**PROVIDED DATA**:
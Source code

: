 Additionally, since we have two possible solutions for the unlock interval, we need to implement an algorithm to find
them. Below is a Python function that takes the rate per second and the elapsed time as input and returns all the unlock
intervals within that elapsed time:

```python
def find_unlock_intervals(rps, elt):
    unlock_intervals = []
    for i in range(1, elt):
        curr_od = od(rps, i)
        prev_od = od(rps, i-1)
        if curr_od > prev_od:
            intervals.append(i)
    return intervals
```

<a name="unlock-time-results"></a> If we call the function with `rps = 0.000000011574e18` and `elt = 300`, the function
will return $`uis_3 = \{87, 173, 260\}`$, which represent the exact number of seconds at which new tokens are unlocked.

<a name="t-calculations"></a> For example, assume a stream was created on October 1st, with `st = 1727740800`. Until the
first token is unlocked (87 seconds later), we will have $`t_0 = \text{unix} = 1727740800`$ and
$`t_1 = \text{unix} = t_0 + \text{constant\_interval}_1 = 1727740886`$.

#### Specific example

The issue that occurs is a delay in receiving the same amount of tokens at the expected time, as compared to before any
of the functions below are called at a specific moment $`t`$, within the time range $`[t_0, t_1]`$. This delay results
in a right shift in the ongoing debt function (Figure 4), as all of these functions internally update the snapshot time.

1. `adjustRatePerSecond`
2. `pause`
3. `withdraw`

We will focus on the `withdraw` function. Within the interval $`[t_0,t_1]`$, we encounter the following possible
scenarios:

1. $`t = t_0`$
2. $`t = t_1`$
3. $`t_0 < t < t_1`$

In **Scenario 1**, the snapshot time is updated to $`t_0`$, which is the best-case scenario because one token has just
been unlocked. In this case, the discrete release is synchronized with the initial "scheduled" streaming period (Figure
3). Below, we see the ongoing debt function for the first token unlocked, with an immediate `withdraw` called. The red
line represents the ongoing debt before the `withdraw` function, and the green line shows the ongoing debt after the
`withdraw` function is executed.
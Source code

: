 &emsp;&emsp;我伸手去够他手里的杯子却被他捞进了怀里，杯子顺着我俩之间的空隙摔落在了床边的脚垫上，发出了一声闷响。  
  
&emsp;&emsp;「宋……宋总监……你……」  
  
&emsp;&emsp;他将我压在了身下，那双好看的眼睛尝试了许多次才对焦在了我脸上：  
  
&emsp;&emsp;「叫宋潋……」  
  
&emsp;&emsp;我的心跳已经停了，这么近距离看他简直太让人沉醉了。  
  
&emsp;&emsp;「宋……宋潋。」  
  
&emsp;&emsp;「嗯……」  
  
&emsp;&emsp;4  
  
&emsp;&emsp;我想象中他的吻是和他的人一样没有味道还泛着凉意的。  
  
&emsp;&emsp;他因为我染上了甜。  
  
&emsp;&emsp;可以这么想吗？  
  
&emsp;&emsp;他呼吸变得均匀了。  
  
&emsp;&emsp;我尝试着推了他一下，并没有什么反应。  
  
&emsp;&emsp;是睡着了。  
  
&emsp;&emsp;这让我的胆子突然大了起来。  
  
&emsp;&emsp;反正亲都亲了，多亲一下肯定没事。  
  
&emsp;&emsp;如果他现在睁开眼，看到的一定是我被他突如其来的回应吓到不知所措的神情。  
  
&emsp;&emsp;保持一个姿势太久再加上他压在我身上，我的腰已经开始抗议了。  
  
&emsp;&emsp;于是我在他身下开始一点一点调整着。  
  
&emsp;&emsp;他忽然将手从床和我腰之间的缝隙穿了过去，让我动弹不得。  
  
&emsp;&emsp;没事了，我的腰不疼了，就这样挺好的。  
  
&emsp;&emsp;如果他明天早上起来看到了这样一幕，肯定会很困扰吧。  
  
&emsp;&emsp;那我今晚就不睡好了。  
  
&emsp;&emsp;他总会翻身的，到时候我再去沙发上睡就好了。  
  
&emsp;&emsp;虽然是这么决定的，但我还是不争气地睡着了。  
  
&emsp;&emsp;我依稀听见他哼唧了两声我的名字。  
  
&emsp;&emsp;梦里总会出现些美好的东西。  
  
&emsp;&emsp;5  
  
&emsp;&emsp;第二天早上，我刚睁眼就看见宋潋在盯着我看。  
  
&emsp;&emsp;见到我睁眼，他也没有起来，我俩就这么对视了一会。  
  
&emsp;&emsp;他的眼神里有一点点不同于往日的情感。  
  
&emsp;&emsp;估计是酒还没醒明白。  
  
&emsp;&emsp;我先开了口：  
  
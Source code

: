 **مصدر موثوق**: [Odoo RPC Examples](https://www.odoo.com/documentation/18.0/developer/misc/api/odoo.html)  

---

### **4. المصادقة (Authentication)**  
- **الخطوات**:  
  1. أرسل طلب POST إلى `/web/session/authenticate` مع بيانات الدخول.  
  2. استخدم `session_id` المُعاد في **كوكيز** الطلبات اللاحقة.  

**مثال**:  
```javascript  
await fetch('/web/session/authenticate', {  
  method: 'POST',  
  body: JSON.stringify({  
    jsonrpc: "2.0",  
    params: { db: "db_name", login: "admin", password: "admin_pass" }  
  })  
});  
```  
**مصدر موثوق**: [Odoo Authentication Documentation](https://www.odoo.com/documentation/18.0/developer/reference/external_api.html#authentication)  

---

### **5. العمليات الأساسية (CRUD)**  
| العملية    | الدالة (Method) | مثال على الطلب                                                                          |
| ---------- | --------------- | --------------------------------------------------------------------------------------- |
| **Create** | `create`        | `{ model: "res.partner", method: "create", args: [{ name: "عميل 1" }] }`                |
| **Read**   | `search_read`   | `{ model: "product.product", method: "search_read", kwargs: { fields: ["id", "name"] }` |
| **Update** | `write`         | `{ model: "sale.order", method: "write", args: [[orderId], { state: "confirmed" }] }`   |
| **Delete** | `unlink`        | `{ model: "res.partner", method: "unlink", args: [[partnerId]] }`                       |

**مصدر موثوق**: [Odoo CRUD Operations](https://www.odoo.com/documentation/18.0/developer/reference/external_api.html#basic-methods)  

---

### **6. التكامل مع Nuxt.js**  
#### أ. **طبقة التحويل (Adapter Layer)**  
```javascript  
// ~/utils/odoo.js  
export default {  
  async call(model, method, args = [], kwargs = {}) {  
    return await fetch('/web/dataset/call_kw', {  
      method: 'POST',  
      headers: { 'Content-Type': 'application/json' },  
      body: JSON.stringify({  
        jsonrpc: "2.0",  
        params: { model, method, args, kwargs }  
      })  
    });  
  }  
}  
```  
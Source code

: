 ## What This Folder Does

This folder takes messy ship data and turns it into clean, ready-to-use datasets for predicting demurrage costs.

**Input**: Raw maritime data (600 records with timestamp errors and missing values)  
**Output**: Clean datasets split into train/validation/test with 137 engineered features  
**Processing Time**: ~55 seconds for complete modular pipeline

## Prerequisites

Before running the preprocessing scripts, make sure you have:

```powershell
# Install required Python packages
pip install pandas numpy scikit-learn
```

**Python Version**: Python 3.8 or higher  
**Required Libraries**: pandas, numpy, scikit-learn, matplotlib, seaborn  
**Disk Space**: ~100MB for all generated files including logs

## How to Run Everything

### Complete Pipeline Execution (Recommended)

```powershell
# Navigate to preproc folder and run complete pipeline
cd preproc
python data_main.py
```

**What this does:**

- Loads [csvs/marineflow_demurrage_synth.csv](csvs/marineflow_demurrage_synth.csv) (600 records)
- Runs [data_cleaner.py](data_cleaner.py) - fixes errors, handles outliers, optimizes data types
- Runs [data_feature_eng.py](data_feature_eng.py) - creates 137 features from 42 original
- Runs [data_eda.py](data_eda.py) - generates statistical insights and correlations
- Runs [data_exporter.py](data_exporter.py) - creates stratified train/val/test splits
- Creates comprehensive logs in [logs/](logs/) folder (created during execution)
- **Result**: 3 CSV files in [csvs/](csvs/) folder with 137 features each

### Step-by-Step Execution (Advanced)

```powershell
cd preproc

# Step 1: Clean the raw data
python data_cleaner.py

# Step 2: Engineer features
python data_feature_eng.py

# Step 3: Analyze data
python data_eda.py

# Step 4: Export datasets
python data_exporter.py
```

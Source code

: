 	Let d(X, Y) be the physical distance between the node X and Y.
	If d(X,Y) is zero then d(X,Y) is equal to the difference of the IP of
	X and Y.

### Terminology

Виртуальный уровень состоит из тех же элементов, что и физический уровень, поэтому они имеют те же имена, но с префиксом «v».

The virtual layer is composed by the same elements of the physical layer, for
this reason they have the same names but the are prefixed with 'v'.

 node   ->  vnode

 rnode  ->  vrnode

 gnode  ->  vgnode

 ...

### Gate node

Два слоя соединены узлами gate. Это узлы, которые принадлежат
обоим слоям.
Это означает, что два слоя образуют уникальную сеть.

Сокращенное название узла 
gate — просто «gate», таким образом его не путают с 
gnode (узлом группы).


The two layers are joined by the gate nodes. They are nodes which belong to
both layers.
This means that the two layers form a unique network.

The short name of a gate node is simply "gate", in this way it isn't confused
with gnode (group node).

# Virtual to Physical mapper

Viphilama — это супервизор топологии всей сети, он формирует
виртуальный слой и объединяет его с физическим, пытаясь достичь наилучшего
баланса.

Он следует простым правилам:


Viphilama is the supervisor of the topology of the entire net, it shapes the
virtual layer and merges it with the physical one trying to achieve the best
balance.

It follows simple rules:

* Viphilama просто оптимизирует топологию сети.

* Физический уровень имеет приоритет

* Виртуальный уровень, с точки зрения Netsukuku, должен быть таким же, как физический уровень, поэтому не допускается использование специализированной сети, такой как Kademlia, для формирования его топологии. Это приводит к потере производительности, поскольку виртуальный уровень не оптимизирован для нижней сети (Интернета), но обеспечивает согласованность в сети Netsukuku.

**TASK DESCRIPTION**:
Could you return exactly the stretch of the data above that starts at the line with "this reason they" and ends at the line with "уровень имеет приоритет", both lines included?

**FINISHED TASK**:
this reason they have the same names but the are prefixed with 'v'.

 node   ->  vnode

 rnode  ->  vrnode

 gnode  ->  vgnode

 ...

### Gate node

Два слоя соединены узлами gate. Это узлы, которые принадлежат
обоим слоям.
Это означает, что два слоя образуют уникальную сеть.

Сокращенное название узла 
gate — просто «gate», таким образом его не путают с 
gnode (узлом группы).


The two layers are joined by the gate nodes. They are nodes which belong to
both layers.
This means that the two layers form a unique network.

The short name of a gate node is simply "gate", in this way it isn't confused
with gnode (group node).

# Virtual to Physical mapper

Viphilama — это супервизор топологии всей сети, он формирует
виртуальный слой и объединяет его с физическим, пытаясь достичь наилучшего
баланса.

Он следует простым правилам:


Viphilama is the supervisor of the topology of the entire net, it shapes the
virtual layer and merges it with the physical one trying to achieve the best
balance.

It follows simple rules:

* Viphilama просто оптимизирует топологию сети.

* Физический уровень имеет приоритет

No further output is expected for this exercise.